Recupero una anécdota de Jean-Luc Godard que leí en un libro de Enrique Vila-Matas. Haciendo memoria –así que perdón por las inexactitudes, que las habrá- contaba que al cineasta le gustaba entrar en las salas de cine sin saber a qué hora había empezado la película, entrar al azar en cualquier secuencia, y marcharse antes de que la película hubiera terminado. Seguramente Godard no creía en los argumentos. Y posiblemente tenía razón. No estaba nada claro que cualquier fragmento de nuestra vida pudiera ser una historia cerrada, con un argumento, con principio y con final. El punto y aparte era algo intrínseco a la literatura, pero no a la novela de nuestra vida.
La gramática de la vida es confusa.

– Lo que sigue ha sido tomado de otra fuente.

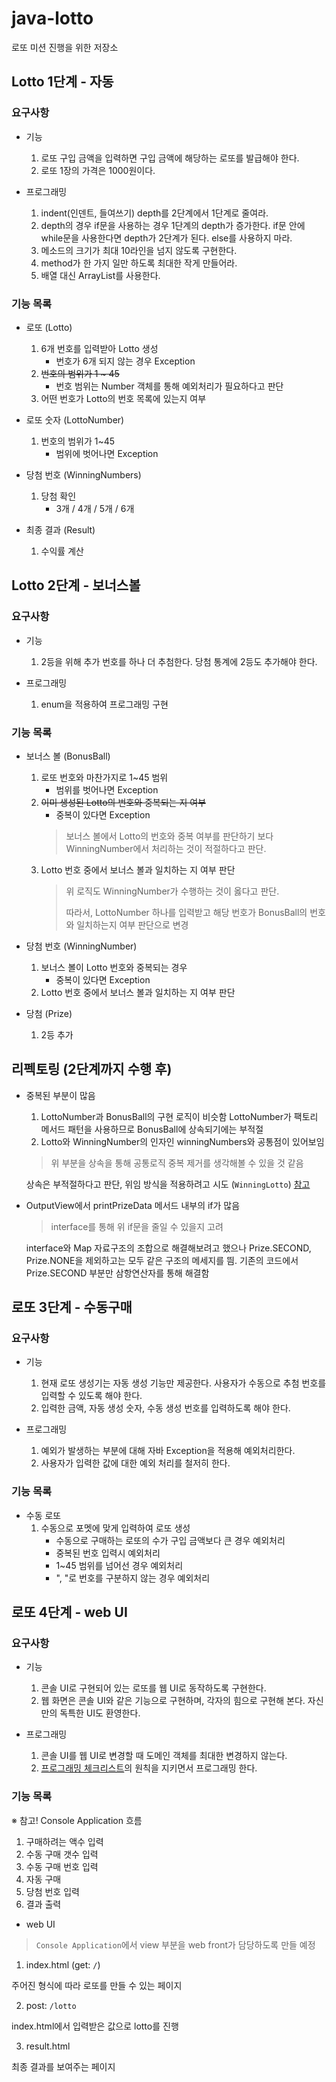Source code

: # java-lotto
로또 미션 진행을 위한 저장소

## Lotto 1단계 - 자동

### 요구사항

- 기능
    1. 로또 구입 금액을 입력하면 구입 금액에 해당하는 로또를 발급해야 한다.
    2. 로또 1장의 가격은 1000원이다.

- 프로그래밍
    1. indent(인덴트, 들여쓰기) depth를 2단계에서 1단계로 줄여라.
    2. depth의 경우 if문을 사용하는 경우 1단계의 depth가 증가한다. if문 안에 while문을 사용한다면 depth가 2단계가 된다. else를 사용하지 마라.
    3. 메소드의 크기가 최대 10라인을 넘지 않도록 구현한다.
    4. method가 한 가지 일만 하도록 최대한 작게 만들어라.
    5. 배열 대신 ArrayList를 사용한다.

### 기능 목록

- 로또 (Lotto)
    1. 6개 번호를 입력받아 Lotto 생성
        * 번호가 6개 되지 않는 경우 Exception
    2. ~~번호의 범위가 1 ~ 45~~
        * 번호 범위는 Number 객체를 통해 예외처리가 필요하다고 판단
    3. 어떤 번호가 Lotto의 번호 목록에 있는지 여부

- 로또 숫자 (LottoNumber)
    1. 번호의 범위가 1~45
        * 범위에 벗어나면 Exception

- 당첨 번호 (WinningNumbers)
    1. 당첨 확인
        * 3개 / 4개 / 5개 / 6개

- 최종 결과 (Result)
    1. 수익률 계산
    
## Lotto 2단계 - 보너스볼

### 요구사항

- 기능
    1. 2등을 위해 추가 번호를 하나 더 추첨한다. 당첨 통계에 2등도 추가해야 한다.
    
- 프로그래밍
    1. enum을 적용하여 프로그래밍 구현
    
### 기능 목록
- 보너스 볼 (BonusBall)
    1. 로또 번호와 마찬가지로 1~45 범위
        * 범위를 벗어나면 Exception
    2. ~~이미 생성된 Lotto의 번호와 중복되는 지 여부~~
        * 중복이 있다면 Exception
        > 보너스 볼에서 Lotto의 번호와 중복 여부를 판단하기 보다 WinningNumber에서 처리하는 것이 적절하다고 판단.
    3. Lotto 번호 중에서 보너스 볼과 일치하는 지 여부 판단
        > 위 로직도 WinningNumber가 수행하는 것이 옳다고 판단.
        >
        > 따라서, LottoNumber 하나를 입력받고 해당 번호가 BonusBall의 번호와 일치하는지 여부 판단으로 변경
        
- 당첨 번호 (WinningNumber)
    1. 보너스 볼이 Lotto 번호와 중복되는 경우
        * 중복이 있다면 Exception
    2. Lotto 번호 중에서 보너스 볼과 일치하는 지 여부 판단

- 당첨 (Prize)
    1. 2등 추가
    
## 리펙토링 (2단계까지 수행 후)

- 중복된 부분이 많음
    1. LottoNumber과 BonusBall의 구현 로직이 비슷함
        LottoNumber가 팩토리 메서드 패턴을 사용하므로 BonusBall에 상속되기에는 부적절
    2. Lotto와 WinningNumber의 인자인 winningNumbers와 공통점이 있어보임
    
    > 위 부분을 상속을 통해 공통로직 중복 제거를 생각해볼 수 있을 것 같음
    
    상속은 부적절하다고 판단, 위임 방식을 적용하려고 시도 (`WinningLotto`)
    [참고](https://wjun.tistory.com/66) 
    
- OutputView에서 printPrizeData 메서드 내부의 if가 많음
    >  interface를 통해 위 if문을 줄일 수 있을지 고려
    
    interface와 Map 자료구조의 조합으로 해결해보려고 했으나 Prize.SECOND, Prize.NONE을 제외하고는
    모두 같은 구조의 메세지를 띔. 기존의 코드에서 Prize.SECOND 부분만 삼항연산자를 통해 해결함

## 로또 3단계 - 수동구매

### 요구사항

- 기능
    1. 현재 로또 생성기는 자동 생성 기능만 제공한다. 사용자가 수동으로 추첨 번호를 입력할 수 있도록 해야 한다.
    2. 입력한 금액, 자동 생성 숫자, 수동 생성 번호를 입력하도록 해야 한다.
    
- 프로그래밍
    1. 예외가 발생하는 부분에 대해 자바 Exception을 적용해 예외처리한다.
    2. 사용자가 입력한 값에 대한 예외 처리를 철저히 한다.
    
### 기능 목록

- 수동 로또
    1. 수동으로 포멧에 맞게 입력하여 로또 생성
        * 수동으로 구매하는 로또의 수가 구입 금액보다 큰 경우 예외처리
        * 중복된 번호 입력시 예외처리
        * 1~45 범위를 넘어선 경우 예외처리
        * ", "로 번호를 구분하지 않는 경우 예외처리

## 로또 4단계 - web UI

### 요구사항

- 기능
    1. 콘솔 UI로 구현되어 있는 로또를 웹 UI로 동작하도록 구현한다.
    2. 웹 화면은 콘솔 UI와 같은 기능으로 구현하며, 각자의 힘으로 구현해 본다. 자신만의 독특한 UI도 환영한다.

- 프로그래밍
    1. 콘솔 UI를 웹 UI로 변경할 때 도메인 객체를 최대한 변경하지 않는다.
    2. [프로그래밍 체크리스트](https://github.com/woowacourse/woowacourse-docs/blob/master/cleancode/pr_checklist.md)의 원칙을 지키면서 프로그래밍 한다.
    
### 기능 목록

※ 참고! Console Application 흐름
1. 구매하려는 액수 입력
2. 수동 구매 갯수 입력
3. 수동 구매 번호 입력
4. 자동 구매
5. 당첨 번호 입력
6. 결과 출력

- web UI
> `Console Application`에서 view 부분을 web front가 담당하도록 만들 예정
    
1. index.html (get: `/`)

주어진 형식에 따라 로또를 만들 수 있는 페이지

2. post: `/lotto`

index.html에서 입력받은 값으로 lotto를 진행

3. result.html

최종 결과를 보여주는 페이지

Cada uno ordena los días y las historias con diferentes argumentos y teniendo en cuenta diferentes referencias. No sé Godard qué utilizaría para medir la vida, para dar un sentido a los días. Yo lo mido todo por estaciones, como si cada una de ellas fuera una coma, un punto, una separación necesaria. Sin embargo, para mí, el punto y aparte del año es el verano. Hace años, el final del curso escolar marcaba el inicio de las vacaciones de verano. Tiempo de cuadernos Santillana, del sopor del Tour de Francia y más tarde, de las fiestas, las copas y los bronceados en la playa para estar guapa. El verano siempre fue para mí una época de balance. Te daban las notas, pasabas –o no- de curso, intentabas que tus padres te compraran una bici nueva por las buenas notas y en definitiva: te hacías mayor y sabías que te estabas haciendo mayor. Desde que dejé el colegio y la universidad sigo teniendo esa sensación: que el verano es el final y el inicio de algo. Tiempo de hacer inventario, de amontonar las cosas que uno ha ido acumulando a lo largo del año en el trastero.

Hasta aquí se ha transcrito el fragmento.